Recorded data
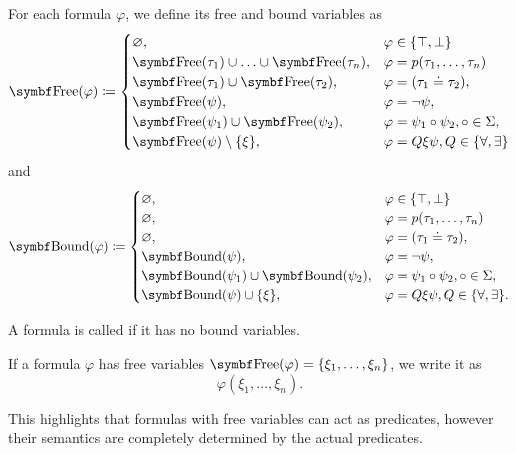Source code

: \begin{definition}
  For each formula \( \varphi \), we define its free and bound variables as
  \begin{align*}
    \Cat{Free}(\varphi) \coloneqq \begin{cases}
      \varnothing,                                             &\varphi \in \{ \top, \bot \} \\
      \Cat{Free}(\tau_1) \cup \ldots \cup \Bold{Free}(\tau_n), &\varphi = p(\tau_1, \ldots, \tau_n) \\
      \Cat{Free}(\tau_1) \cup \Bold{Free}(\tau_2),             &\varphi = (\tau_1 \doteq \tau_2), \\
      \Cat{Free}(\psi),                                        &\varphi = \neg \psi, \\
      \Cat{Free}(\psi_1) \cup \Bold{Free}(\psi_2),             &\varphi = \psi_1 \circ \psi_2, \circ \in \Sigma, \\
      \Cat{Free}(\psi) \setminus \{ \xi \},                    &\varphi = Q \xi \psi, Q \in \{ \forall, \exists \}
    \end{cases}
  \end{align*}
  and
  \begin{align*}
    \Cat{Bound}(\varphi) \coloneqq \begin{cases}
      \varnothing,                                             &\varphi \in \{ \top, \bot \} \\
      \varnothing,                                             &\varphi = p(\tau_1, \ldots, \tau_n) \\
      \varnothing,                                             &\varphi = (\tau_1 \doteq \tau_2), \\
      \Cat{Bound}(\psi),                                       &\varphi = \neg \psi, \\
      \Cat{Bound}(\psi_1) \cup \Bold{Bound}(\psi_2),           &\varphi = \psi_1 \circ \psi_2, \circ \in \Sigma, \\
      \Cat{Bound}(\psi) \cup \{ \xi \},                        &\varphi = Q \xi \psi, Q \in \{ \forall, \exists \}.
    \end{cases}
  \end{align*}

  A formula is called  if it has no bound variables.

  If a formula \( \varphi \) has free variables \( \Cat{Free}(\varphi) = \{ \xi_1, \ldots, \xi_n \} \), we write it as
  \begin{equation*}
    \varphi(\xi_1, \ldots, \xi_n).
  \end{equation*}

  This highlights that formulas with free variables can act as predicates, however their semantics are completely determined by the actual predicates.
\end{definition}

---

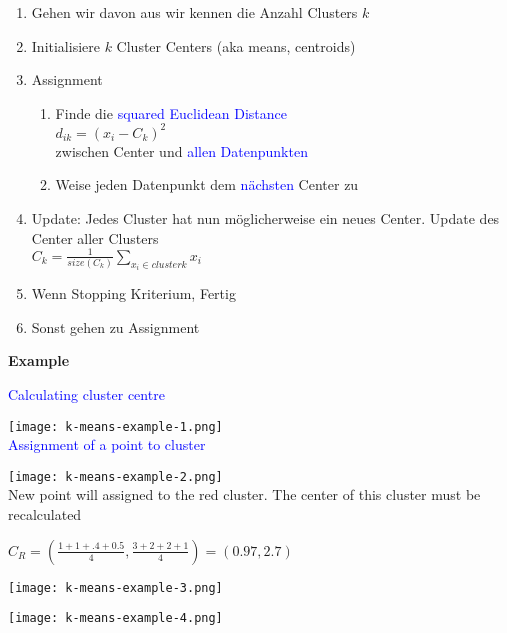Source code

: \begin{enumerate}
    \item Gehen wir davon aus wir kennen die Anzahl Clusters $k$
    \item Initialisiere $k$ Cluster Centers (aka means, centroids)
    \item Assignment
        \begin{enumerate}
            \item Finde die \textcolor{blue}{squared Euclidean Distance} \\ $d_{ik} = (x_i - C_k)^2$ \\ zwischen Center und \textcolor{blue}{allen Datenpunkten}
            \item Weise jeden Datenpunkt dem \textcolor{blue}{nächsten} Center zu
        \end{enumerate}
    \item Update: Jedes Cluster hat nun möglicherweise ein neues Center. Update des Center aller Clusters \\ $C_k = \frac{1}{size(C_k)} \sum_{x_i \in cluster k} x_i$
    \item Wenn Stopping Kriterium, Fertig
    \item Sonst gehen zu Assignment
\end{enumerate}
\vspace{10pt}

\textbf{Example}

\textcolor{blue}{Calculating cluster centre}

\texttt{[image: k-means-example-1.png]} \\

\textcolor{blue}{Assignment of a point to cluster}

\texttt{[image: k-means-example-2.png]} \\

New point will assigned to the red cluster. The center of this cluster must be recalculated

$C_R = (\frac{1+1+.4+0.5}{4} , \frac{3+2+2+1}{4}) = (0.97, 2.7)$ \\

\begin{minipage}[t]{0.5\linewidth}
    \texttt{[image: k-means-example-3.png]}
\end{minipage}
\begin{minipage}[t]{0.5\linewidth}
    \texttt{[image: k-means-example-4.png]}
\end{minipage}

Problem to work on>
Only lines holding the string "Clusters" are wanted; gather each one from the entries above.

Response area>
    \item Gehen wir davon aus wir kennen die Anzahl Clusters $k$
    \item Update: Jedes Cluster hat nun möglicherweise ein neues Center. Update des Center aller Clusters \\ $C_k = \frac{1}{size(C_k)} \sum_{x_i \in cluster k} x_i$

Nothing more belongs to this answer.